Regards,Bob @ Kidderville Acres
A Woodworkers mind should be the sharpest tool in the shop!
Hi rpholland,
Yes, I have considered anti-fatigue mats, and I may use some in parts of the shop that don't get other floor treatment over the concrete. But I have learned my lesson about floor mats with holes in them. I used to have a dozen or so of the 4' x 4' mats with one-inch holes from the big box stores. I kept having to pull them up (heavy), because planer shavings and sawdust piled up under them in places the vac couldn't get to. I took them all out. I know to use solid mats for this in a woodshop from now on. Thank you for your reminder about anti-fatigue mats.
Best,
BruceR
Rob,
I use the same mats. Due to the size of my "shop", everything is on rollers and it works OK. Now, I don't have a Unisaw or anything near that big - that would be a problem I suspect.
Bob
Bruce,
Even if your slab floor is dry, concrete is a porous material and it will wick moisture from the ground. Most concrete slabs that are done right are poured over a well compacted gravel base overlaid with 6mil poly -- this provides somewhat of a moisture barrier but it is not perfect. For an unfinished slab there are several sealers that can be applied to prevent water from wicking through to the top surface of the slab.

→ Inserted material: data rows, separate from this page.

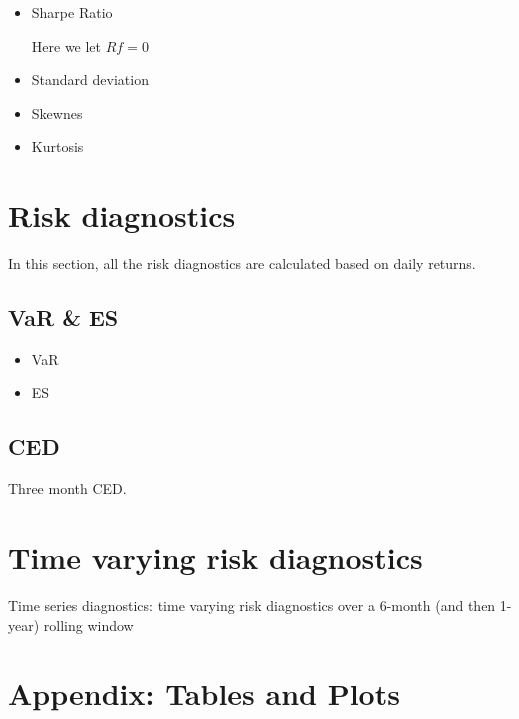 \documentclass[12pt]{article}
\begin{document}
\begin{itemize}
\item Sharpe Ratio

Here we let $Rf = 0$
\item Standard deviation
\item Skewnes
\item Kurtosis
\end{itemize}




\section{Risk diagnostics}

In this section, all the risk diagnostics are calculated based on daily returns.

\subsection{VaR \& ES}

\begin{itemize}
\item VaR
\item ES
\end{itemize}



\subsection{CED}

Three month CED.



\section{Time varying risk diagnostics}


Time series diagnostics: time varying risk diagnostics over a 6-month (and then 1-year) rolling window


\section{Appendix: Tables and Plots}
\end{document}
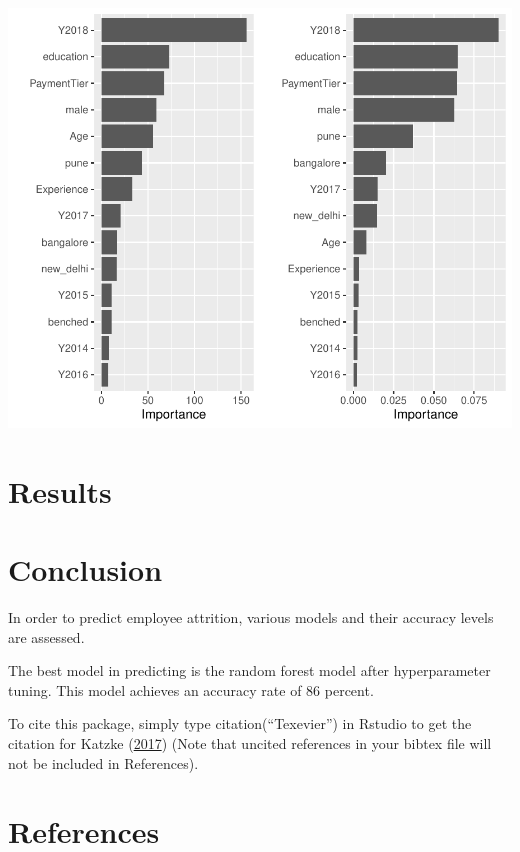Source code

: \documentclass[11pt,preprint, authoryear]{elsarticle}
\numberwithin{equation}{section}
\numberwithin{figure}{section}
\numberwithin{table}{section}
\begin{document}
\includegraphics{Final_project_files/figure-latex/unnamed-chunk-14-1.pdf}

\hypertarget{results}{%
\section{Results}\label{results}}

\hfill

\hypertarget{conclusion}{%
\section{Conclusion}\label{conclusion}}

In order to predict employee attrition, various models and their
accuracy levels are assessed.

The best model in predicting is the random forest model after
hyperparameter tuning. This model achieves an accuracy rate of 86
percent.

To cite this package, simply type citation(``Texevier'') in Rstudio to
get the citation for Katzke (\protect\hyperlink{ref-Texevier}{2017})
(Note that uncited references in your bibtex file will not be included
in References).

\newpage

\hypertarget{references}{%
\section*{References}\label{references}}
\end{document}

Depending on how much you care to spend, I'd recommend you completely cover the floor with a waterproof membrane such as Grace Ice & Water Shield, or Grace Bituthene overlapping the seams by 6". You can then overlay your sleepers (whatever you use 2x or 5/4 make sure it is PT) 16" on center. Since your climate is relatively warm, you don't need to insulate your floor, but rigid foam between the sleepers will give you a stiffer floor. Covered with 6mil poly, overlapping the seams 6" and sealed with duct taped, you will have a dry floor! As to sheathing, I recommend Advantech over standard 3/4 ply because it is moisture resistant, (it will not swell when exposed to moisture unlike plywood or OSB subfloor materials) plus it is stiffer than plywood and has greater shear strength. It cost a couple bucks more per sheet but is a worthy investment in a floor you intend to last a lifetime.
I did a lot of research before I installed exactly this flooring system in my shop, conferred with a couple of contractors I know and a friend that is an engineer. This is exactly the type of floor system they recommended for a bare concrete slab.
Good Luck,
Michael
Hi pzaxtl,
Thank you for this complete explanation. I've not heard of some of these products before. I especially want to check out the Advantech you recommend.
Best,
BruceR
Hi Bruce,
I have done two shops here in CO , that I layed 3/4" ply over concrete. I used black plastic with tar paper over it and have had no problems with the floors at all. Sure has saved lots of nicked and dinged pieces over the last 10 yrs.
Woodman
So, hey guys how did the floor work out?
Bob @ Kidderville Acres
A Woodworkers mind should be the sharpest tool in the shop!
Hi Bob,
I'm still checking out possibilities that were suggested by folks here @ Knots. I got lots of good advice, and there's lots I didn't know.
Best,
BruceR
I'm considering doing something like this as well except I want to be able to run DC ductwork underneath. Anyone see any issues with using 2x6s on edge as the subfloor? My ceilings are 10' so I can probably afford to lose a few extra inches.
Hi Bonecrusher,
I don't know why you couldn't use 2 x 6s on edge if you can spare the loss of headroom. I got some really helpful answers in this thread in answer to my original question. Especially good were the reminders about treating the slab so it'd be moisture tight.